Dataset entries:
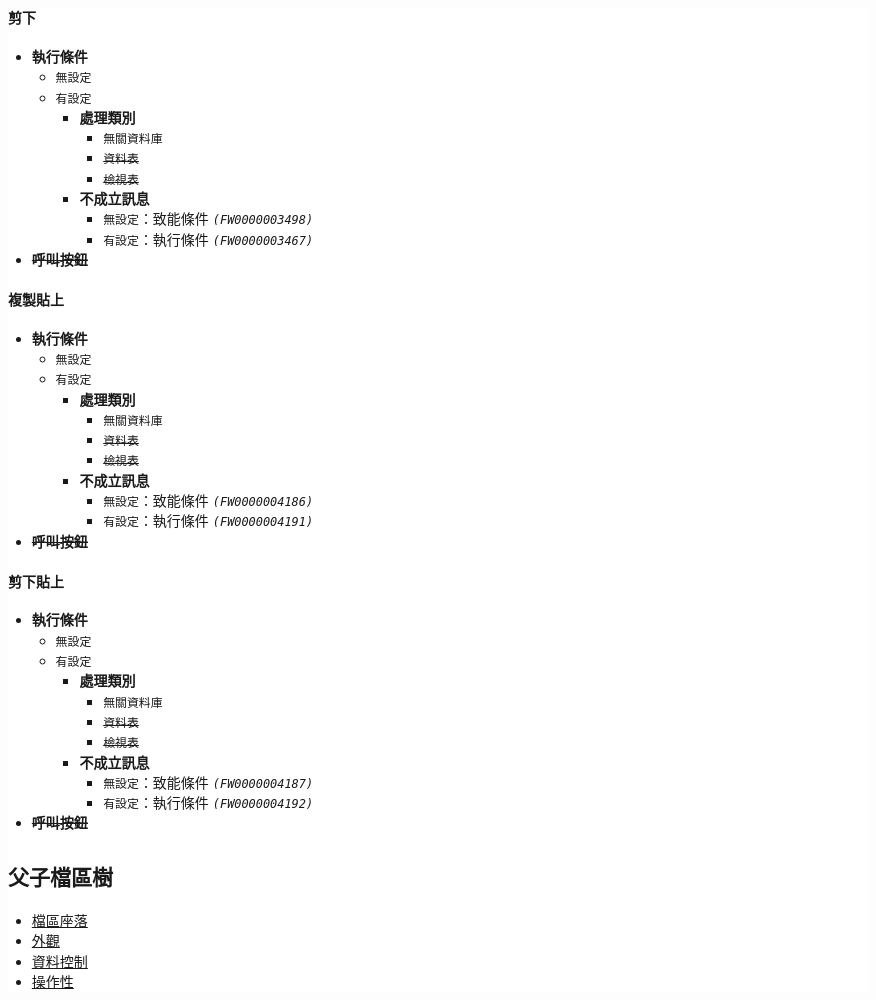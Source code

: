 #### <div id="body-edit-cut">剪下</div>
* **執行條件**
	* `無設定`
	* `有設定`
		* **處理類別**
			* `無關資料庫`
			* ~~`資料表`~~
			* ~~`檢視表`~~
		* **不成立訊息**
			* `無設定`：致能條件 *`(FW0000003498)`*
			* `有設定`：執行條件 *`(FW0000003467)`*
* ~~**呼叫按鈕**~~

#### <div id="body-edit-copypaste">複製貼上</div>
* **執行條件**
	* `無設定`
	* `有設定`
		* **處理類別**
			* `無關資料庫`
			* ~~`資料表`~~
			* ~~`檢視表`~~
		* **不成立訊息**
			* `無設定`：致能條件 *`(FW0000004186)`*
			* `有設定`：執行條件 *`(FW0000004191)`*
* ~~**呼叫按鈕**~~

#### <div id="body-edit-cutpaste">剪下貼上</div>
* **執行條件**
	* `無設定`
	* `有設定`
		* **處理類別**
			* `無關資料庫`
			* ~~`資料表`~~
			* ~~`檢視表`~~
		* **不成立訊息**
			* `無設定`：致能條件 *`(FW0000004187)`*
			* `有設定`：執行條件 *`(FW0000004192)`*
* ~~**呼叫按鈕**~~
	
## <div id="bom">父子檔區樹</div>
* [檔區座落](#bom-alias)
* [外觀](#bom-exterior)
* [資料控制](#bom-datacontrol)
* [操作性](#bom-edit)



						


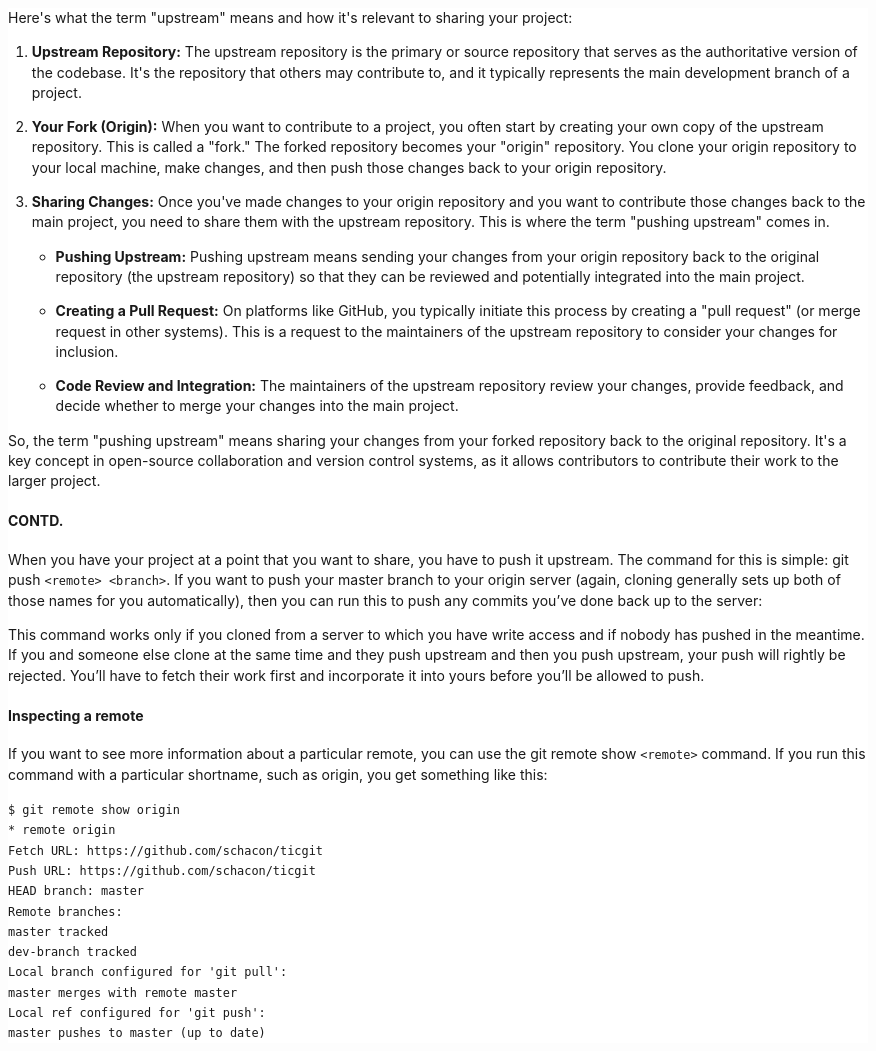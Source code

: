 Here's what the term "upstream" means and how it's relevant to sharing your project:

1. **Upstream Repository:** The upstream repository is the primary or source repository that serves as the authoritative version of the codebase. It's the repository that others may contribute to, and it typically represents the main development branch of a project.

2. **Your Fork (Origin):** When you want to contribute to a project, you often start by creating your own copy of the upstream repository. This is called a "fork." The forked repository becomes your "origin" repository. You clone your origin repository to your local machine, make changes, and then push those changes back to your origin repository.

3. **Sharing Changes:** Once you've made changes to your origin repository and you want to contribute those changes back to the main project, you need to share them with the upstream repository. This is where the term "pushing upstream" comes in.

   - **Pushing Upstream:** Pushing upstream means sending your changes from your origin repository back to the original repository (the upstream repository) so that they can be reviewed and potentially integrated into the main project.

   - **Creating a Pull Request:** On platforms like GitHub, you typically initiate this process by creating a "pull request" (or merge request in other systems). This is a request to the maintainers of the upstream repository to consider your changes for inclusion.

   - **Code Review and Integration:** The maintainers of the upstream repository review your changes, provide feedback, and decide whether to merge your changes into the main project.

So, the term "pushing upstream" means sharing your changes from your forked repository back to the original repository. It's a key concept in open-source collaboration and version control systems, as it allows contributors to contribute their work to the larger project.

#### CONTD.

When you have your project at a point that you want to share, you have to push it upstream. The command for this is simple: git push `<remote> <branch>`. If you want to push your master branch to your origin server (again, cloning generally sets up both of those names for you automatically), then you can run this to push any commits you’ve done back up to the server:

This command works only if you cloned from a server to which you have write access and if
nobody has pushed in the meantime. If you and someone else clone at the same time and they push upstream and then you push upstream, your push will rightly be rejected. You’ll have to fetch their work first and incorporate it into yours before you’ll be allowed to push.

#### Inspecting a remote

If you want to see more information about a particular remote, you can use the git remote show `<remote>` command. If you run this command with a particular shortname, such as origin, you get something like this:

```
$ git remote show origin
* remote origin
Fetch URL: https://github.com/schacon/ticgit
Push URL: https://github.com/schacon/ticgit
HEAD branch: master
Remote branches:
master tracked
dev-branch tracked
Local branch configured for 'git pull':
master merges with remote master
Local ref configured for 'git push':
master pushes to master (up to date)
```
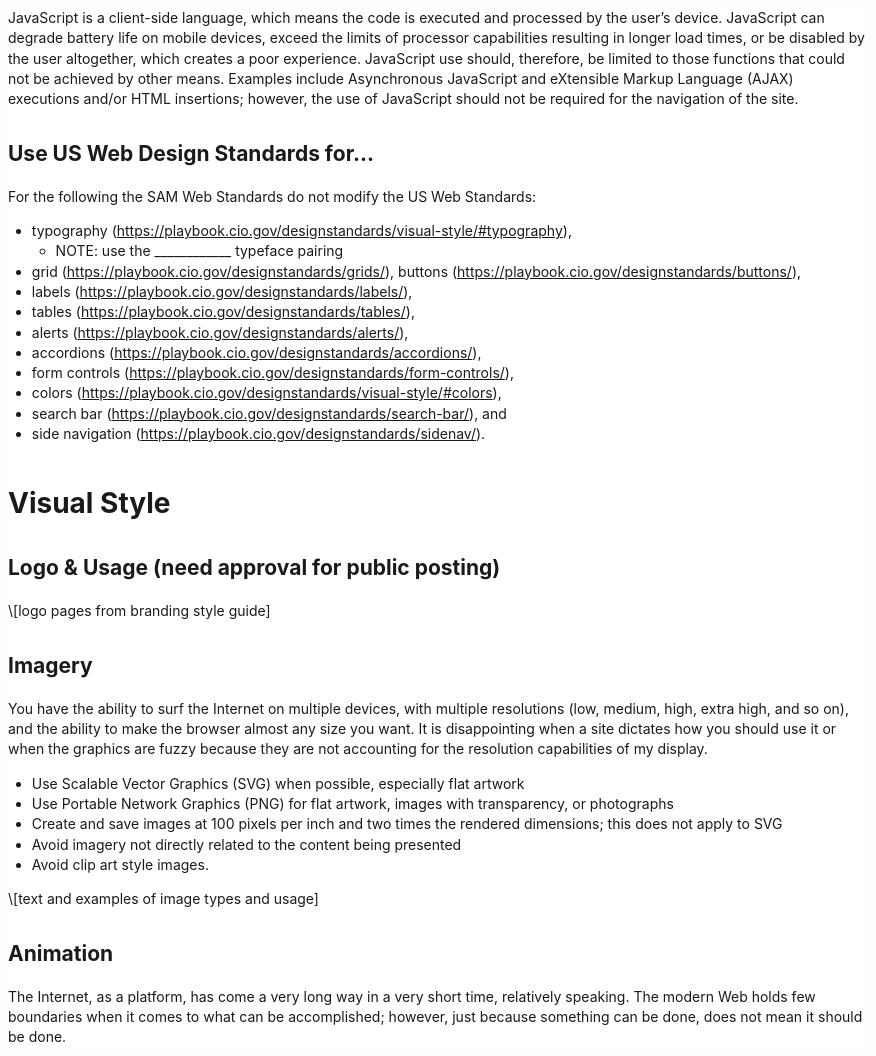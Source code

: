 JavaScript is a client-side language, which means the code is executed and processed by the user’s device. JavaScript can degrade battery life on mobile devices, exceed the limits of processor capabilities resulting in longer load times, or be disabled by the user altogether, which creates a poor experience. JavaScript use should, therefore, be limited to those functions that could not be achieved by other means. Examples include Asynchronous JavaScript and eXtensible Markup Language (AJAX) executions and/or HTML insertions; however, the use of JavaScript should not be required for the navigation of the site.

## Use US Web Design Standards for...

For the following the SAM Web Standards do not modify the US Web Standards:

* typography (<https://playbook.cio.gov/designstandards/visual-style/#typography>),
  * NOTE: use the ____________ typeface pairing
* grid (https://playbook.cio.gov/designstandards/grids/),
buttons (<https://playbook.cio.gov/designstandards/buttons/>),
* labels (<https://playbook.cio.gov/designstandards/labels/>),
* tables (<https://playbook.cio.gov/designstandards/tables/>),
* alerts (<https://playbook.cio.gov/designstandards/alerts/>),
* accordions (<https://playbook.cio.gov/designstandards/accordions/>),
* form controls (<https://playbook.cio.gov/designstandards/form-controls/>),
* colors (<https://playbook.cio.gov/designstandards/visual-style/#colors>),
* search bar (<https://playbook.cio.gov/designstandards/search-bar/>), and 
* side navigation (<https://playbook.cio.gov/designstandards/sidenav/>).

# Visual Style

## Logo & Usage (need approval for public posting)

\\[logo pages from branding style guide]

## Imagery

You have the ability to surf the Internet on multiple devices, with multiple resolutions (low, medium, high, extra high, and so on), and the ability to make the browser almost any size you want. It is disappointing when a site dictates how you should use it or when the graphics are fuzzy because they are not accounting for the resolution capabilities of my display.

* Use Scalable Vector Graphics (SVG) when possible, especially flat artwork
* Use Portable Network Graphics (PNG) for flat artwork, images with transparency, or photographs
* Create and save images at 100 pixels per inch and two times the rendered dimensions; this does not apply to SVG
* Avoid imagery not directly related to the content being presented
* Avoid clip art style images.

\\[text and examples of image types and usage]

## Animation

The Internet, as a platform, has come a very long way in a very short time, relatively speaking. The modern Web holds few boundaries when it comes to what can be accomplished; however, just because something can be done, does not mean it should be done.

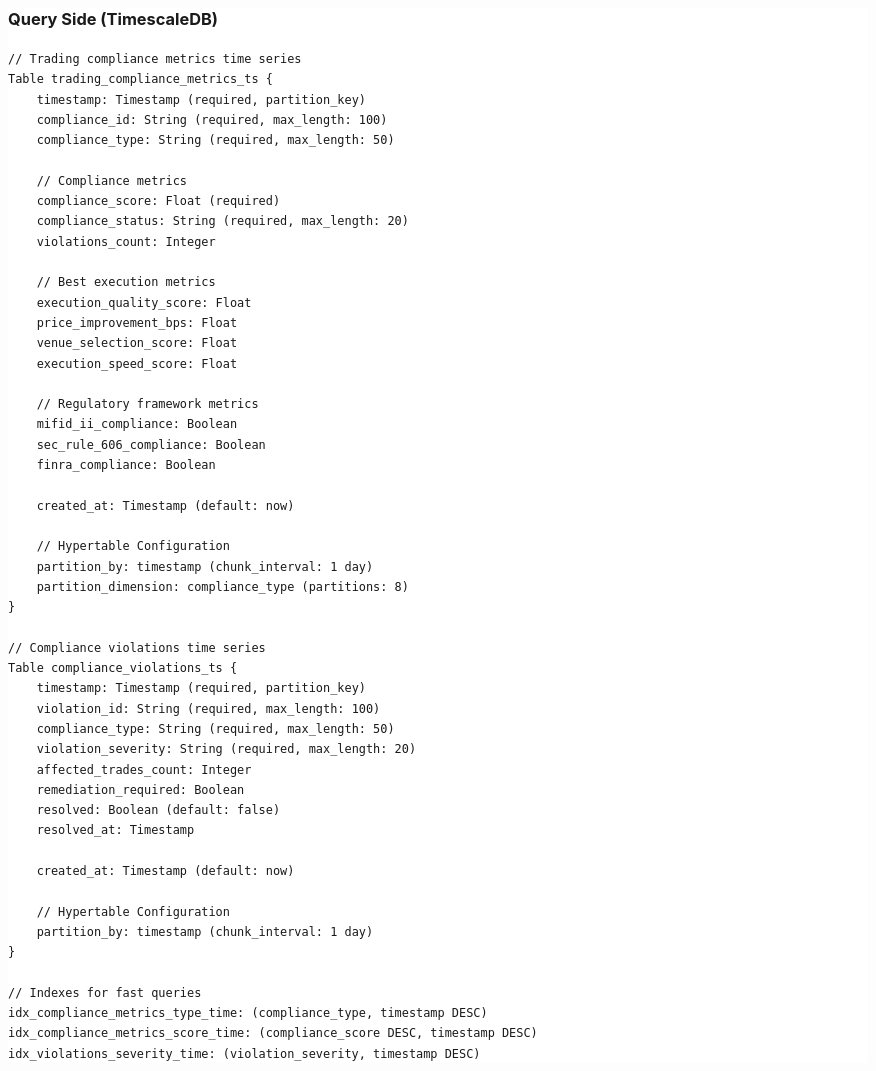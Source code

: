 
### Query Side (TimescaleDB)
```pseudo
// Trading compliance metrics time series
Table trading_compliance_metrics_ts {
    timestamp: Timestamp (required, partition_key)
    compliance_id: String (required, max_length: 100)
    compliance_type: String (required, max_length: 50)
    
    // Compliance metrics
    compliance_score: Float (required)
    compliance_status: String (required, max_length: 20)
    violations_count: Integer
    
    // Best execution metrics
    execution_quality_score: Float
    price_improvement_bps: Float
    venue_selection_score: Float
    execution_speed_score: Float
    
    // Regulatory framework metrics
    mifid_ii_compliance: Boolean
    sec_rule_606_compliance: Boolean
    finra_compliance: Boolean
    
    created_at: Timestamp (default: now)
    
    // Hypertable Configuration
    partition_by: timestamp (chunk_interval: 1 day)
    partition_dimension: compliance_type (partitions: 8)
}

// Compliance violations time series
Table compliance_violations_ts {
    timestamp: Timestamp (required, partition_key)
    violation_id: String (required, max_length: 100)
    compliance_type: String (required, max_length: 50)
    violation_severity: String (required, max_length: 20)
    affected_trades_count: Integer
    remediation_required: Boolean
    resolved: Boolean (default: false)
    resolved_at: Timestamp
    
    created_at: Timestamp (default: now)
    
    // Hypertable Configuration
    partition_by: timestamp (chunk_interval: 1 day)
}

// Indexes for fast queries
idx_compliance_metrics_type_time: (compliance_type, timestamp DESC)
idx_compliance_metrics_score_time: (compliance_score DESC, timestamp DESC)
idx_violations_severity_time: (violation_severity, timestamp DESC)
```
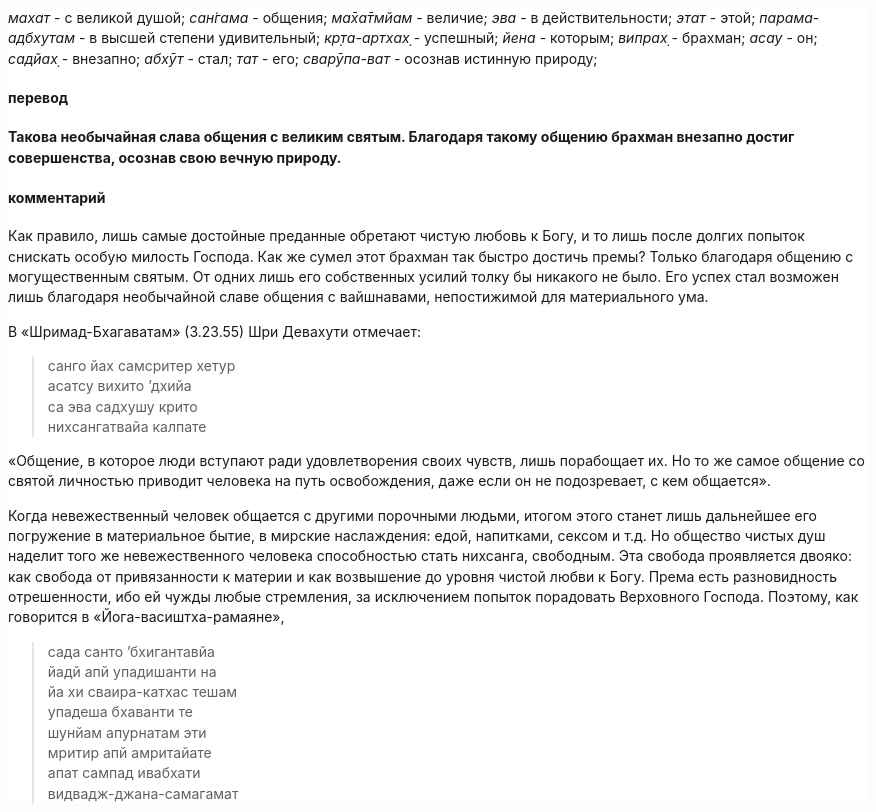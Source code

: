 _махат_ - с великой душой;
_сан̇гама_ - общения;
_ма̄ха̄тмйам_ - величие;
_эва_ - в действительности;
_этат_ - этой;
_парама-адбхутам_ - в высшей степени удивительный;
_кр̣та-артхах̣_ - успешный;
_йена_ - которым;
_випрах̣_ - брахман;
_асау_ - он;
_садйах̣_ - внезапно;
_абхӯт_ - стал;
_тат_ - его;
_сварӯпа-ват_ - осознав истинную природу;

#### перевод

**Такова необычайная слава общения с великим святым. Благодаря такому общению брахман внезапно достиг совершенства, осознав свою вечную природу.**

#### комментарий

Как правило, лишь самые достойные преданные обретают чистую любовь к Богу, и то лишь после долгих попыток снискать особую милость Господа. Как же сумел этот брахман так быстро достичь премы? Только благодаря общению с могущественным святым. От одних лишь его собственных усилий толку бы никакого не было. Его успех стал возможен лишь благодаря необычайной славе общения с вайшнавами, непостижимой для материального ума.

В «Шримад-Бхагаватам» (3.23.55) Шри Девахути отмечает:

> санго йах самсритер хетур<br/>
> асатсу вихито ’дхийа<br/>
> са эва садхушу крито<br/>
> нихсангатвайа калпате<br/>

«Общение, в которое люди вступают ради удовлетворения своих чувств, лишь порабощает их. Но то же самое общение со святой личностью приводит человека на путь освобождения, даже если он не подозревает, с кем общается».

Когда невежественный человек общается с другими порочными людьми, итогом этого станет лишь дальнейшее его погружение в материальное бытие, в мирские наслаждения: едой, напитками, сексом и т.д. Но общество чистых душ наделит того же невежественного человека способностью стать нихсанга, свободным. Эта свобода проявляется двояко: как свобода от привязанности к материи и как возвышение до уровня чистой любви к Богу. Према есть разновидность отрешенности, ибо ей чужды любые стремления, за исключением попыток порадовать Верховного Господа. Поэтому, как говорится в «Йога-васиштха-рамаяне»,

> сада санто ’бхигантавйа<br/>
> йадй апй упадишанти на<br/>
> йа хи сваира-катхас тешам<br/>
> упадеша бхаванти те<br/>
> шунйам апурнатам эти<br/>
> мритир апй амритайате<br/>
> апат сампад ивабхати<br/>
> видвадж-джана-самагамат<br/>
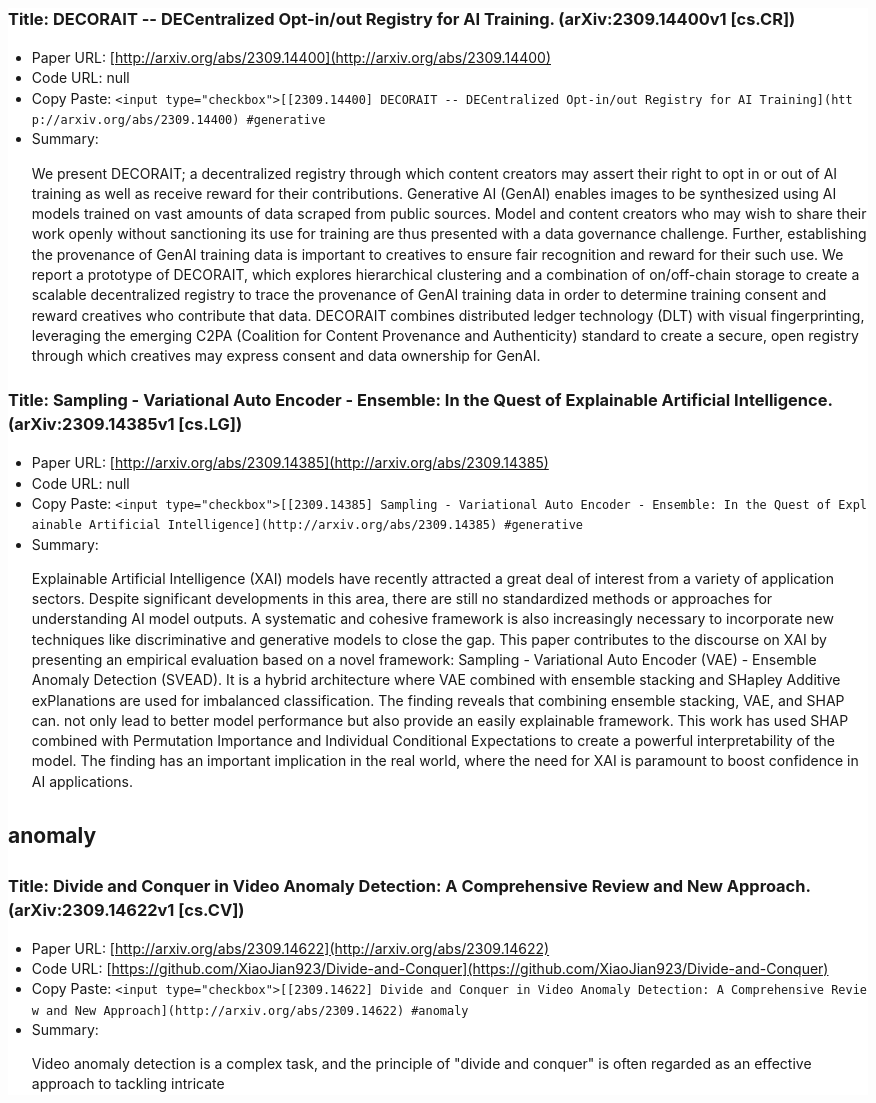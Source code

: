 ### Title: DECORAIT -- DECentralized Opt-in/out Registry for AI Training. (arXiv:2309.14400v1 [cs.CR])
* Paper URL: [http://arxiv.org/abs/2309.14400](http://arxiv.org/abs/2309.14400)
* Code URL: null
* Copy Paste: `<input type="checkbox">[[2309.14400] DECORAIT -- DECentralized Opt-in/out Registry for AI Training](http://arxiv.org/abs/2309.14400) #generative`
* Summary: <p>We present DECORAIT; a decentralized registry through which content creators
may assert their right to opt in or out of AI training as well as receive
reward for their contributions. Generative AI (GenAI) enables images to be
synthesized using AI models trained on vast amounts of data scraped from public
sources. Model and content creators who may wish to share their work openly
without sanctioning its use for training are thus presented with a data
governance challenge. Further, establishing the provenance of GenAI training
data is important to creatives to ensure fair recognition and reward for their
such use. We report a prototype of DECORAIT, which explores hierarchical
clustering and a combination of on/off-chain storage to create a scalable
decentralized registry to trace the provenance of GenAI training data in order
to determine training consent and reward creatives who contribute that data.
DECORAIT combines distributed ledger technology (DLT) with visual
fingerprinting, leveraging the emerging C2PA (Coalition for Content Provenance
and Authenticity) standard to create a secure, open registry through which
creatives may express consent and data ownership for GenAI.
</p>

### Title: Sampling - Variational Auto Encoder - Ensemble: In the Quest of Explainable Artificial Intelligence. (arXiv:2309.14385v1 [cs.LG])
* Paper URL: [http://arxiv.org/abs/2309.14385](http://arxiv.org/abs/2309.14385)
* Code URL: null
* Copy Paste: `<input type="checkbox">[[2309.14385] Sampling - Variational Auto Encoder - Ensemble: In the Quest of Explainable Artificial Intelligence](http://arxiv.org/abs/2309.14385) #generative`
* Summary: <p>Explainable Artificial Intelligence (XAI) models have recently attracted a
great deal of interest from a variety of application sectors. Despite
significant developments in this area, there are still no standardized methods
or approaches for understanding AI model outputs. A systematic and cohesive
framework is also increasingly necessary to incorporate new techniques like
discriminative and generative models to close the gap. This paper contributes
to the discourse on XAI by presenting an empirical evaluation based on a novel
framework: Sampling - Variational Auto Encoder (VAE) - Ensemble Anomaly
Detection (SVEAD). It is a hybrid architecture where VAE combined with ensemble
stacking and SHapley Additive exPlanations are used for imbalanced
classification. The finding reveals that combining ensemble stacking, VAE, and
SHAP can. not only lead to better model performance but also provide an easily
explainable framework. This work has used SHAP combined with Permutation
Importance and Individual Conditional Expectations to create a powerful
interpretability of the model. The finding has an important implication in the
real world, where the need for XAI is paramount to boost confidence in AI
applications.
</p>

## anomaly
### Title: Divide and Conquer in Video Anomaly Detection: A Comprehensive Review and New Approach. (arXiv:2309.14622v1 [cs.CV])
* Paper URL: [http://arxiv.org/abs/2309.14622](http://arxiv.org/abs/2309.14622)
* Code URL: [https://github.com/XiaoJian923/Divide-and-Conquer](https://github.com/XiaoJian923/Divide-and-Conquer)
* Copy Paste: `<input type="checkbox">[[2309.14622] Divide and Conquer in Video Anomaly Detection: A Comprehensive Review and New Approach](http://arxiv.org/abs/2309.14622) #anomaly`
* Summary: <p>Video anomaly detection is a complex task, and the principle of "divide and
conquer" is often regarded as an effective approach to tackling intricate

THE PROBLEM: The answer should consist of every line above in which "String" appears.

EXERCISE SOLUTION:
    compliance_id: String (required, max_length: 100)
    compliance_type: String (required, max_length: 50)
    compliance_status: String (required, max_length: 20)
    violation_id: String (required, max_length: 100)
    compliance_type: String (required, max_length: 50)
    violation_severity: String (required, max_length: 20)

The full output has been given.